Find the line with "Therefore, we obtain" in the entries below. Repeat it, every following line, and the line with "3 first palette", exactly and with nothing added.

════════

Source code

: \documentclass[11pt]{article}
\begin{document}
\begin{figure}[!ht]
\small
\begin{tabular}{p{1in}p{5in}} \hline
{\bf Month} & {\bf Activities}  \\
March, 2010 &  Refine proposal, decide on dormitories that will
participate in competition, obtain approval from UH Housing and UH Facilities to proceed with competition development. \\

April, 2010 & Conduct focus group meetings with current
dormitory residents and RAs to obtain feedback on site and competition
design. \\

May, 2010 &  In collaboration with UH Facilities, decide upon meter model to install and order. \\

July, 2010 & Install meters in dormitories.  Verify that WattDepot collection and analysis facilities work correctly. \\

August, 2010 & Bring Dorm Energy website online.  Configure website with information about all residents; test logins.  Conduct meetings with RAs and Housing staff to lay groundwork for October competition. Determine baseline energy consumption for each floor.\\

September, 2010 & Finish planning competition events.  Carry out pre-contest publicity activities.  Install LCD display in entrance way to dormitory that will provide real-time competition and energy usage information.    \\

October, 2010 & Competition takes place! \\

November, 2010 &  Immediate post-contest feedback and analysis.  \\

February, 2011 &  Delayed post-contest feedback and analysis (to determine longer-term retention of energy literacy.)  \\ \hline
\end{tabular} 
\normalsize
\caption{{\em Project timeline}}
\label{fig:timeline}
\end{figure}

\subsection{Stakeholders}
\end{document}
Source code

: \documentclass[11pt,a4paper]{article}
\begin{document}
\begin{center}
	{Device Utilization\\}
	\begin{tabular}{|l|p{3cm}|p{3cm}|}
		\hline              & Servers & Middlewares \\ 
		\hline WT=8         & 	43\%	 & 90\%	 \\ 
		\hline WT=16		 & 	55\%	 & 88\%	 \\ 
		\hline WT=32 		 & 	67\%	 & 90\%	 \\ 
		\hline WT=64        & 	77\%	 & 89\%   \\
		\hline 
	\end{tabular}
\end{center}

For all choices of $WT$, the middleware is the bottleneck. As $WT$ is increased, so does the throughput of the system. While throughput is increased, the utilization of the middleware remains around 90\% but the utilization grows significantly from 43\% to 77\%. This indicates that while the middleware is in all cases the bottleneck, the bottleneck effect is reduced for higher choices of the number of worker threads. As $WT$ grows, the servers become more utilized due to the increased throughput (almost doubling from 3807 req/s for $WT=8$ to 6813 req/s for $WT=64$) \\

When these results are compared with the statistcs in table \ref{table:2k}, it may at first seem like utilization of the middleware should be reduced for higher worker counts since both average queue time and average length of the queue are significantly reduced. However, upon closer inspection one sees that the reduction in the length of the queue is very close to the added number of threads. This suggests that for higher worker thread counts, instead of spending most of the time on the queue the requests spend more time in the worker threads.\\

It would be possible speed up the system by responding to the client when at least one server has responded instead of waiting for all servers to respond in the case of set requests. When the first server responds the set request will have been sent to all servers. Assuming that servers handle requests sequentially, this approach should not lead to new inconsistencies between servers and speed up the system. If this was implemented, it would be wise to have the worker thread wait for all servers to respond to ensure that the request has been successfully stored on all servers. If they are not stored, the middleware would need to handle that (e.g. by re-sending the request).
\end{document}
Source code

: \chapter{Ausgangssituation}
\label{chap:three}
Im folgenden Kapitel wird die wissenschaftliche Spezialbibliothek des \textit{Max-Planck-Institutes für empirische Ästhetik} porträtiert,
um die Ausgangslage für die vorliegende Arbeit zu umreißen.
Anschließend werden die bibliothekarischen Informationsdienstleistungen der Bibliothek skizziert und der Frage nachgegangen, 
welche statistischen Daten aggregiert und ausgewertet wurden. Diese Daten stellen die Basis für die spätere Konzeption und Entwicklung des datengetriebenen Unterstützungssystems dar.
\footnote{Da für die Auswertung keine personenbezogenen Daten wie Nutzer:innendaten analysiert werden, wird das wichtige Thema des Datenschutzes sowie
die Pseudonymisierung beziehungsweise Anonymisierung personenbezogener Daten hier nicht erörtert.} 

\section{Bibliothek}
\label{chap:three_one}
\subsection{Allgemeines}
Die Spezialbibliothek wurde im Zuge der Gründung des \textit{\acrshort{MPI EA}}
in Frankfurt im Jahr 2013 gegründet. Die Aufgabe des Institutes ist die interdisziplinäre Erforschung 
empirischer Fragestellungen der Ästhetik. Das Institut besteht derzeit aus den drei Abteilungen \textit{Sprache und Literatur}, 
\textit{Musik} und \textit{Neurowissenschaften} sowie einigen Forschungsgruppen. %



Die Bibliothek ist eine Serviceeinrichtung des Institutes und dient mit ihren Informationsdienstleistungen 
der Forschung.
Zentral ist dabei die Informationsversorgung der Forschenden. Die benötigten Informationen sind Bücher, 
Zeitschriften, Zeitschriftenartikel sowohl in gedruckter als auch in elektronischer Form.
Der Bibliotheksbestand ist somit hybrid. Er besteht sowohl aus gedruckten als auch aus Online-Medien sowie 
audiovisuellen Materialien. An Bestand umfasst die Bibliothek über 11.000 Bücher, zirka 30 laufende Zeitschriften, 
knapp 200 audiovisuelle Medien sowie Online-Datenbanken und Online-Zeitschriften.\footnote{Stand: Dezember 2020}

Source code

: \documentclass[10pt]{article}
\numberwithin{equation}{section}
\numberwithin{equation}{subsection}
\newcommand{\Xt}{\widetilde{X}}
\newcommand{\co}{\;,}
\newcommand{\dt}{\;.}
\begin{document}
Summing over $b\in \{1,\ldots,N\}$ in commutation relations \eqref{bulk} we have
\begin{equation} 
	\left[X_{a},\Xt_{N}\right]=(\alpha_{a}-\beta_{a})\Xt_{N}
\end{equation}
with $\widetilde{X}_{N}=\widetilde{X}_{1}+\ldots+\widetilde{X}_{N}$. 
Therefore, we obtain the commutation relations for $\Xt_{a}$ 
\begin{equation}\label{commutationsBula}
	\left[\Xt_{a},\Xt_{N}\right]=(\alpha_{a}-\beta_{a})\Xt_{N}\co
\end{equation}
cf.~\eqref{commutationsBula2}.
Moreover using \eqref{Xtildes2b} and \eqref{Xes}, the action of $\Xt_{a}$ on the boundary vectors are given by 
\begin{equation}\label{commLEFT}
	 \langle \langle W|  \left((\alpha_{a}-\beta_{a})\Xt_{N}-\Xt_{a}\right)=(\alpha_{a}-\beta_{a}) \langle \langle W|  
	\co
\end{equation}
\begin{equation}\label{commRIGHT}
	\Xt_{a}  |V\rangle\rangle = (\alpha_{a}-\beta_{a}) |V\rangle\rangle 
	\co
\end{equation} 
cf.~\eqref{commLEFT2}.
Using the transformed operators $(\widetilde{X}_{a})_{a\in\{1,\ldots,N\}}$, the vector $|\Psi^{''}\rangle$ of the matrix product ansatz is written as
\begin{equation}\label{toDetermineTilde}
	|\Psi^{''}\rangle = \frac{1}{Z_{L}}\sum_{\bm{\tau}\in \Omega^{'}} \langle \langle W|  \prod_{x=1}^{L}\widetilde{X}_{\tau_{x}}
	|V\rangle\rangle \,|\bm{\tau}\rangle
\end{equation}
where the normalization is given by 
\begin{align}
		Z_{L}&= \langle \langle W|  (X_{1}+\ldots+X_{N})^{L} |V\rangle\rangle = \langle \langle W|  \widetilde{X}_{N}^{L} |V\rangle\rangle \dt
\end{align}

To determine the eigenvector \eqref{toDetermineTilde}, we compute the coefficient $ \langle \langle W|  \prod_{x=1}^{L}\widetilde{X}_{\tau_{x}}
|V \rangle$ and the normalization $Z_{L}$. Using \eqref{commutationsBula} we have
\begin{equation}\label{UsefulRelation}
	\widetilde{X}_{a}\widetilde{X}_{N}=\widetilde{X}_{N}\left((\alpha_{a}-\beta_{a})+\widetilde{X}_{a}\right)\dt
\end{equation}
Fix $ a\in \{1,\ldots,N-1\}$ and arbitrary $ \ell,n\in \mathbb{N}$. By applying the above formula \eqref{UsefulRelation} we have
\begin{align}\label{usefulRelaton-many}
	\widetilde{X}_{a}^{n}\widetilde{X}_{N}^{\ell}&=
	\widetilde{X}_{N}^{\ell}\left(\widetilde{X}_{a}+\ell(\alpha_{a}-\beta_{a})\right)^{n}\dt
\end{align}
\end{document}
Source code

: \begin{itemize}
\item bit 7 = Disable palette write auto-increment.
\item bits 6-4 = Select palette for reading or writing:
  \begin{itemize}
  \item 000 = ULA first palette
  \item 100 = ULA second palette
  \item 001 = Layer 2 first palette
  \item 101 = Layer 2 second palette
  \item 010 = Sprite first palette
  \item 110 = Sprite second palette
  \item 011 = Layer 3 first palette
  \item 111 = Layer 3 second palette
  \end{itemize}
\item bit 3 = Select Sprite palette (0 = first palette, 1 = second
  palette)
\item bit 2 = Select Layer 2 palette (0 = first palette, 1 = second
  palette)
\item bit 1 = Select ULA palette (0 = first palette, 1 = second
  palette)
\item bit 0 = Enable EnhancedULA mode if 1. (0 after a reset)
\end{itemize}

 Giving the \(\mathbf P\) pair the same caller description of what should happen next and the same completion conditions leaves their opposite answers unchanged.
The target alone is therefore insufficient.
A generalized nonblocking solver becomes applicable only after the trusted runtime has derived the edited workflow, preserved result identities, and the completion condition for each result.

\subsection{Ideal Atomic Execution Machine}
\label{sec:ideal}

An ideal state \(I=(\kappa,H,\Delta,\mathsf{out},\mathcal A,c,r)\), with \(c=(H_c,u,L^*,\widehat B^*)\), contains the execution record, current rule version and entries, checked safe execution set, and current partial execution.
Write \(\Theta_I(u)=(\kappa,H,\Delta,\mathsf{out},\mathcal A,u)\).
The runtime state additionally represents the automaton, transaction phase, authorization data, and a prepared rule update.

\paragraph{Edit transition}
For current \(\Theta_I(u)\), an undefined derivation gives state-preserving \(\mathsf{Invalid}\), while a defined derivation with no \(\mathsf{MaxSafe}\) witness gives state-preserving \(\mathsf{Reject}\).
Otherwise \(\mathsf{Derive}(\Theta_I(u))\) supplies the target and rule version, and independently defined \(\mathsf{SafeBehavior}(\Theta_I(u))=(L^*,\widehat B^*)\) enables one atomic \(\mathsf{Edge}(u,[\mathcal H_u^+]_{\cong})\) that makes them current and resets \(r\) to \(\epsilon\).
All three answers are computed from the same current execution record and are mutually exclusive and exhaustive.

════════

§ **RESULT**:
Therefore, we obtain the commutation relations for $\Xt_{a}$ 
\begin{equation}\label{commutationsBula}
	\left[\Xt_{a},\Xt_{N}\right]=(\alpha_{a}-\beta_{a})\Xt_{N}\co
\end{equation}
cf.~\eqref{commutationsBula2}.
Moreover using \eqref{Xtildes2b} and \eqref{Xes}, the action of $\Xt_{a}$ on the boundary vectors are given by 
\begin{equation}\label{commLEFT}
	 \langle \langle W|  \left((\alpha_{a}-\beta_{a})\Xt_{N}-\Xt_{a}\right)=(\alpha_{a}-\beta_{a}) \langle \langle W|  
	\co
\end{equation}
\begin{equation}\label{commRIGHT}
	\Xt_{a}  |V\rangle\rangle = (\alpha_{a}-\beta_{a}) |V\rangle\rangle 
	\co
\end{equation} 
cf.~\eqref{commLEFT2}.
Using the transformed operators $(\widetilde{X}_{a})_{a\in\{1,\ldots,N\}}$, the vector $|\Psi^{''}\rangle$ of the matrix product ansatz is written as
\begin{equation}\label{toDetermineTilde}
	|\Psi^{''}\rangle = \frac{1}{Z_{L}}\sum_{\bm{\tau}\in \Omega^{'}} \langle \langle W|  \prod_{x=1}^{L}\widetilde{X}_{\tau_{x}}
	|V\rangle\rangle \,|\bm{\tau}\rangle
\end{equation}
where the normalization is given by 
\begin{align}
		Z_{L}&= \langle \langle W|  (X_{1}+\ldots+X_{N})^{L} |V\rangle\rangle = \langle \langle W|  \widetilde{X}_{N}^{L} |V\rangle\rangle \dt
\end{align}

To determine the eigenvector \eqref{toDetermineTilde}, we compute the coefficient $ \langle \langle W|  \prod_{x=1}^{L}\widetilde{X}_{\tau_{x}}
|V \rangle$ and the normalization $Z_{L}$. Using \eqref{commutationsBula} we have
\begin{equation}\label{UsefulRelation}
	\widetilde{X}_{a}\widetilde{X}_{N}=\widetilde{X}_{N}\left((\alpha_{a}-\beta_{a})+\widetilde{X}_{a}\right)\dt
\end{equation}
Fix $ a\in \{1,\ldots,N-1\}$ and arbitrary $ \ell,n\in \mathbb{N}$. By applying the above formula \eqref{UsefulRelation} we have
\begin{align}\label{usefulRelaton-many}
	\widetilde{X}_{a}^{n}\widetilde{X}_{N}^{\ell}&=
	\widetilde{X}_{N}^{\ell}\left(\widetilde{X}_{a}+\ell(\alpha_{a}-\beta_{a})\right)^{n}\dt
\end{align}
\end{document}
Source code

: \begin{itemize}
\item bit 7 = Disable palette write auto-increment.
\item bits 6-4 = Select palette for reading or writing:
  \begin{itemize}
  \item 000 = ULA first palette
  \item 100 = ULA second palette
  \item 001 = Layer 2 first palette
  \item 101 = Layer 2 second palette
  \item 010 = Sprite first palette
  \item 110 = Sprite second palette
  \item 011 = Layer 3 first palette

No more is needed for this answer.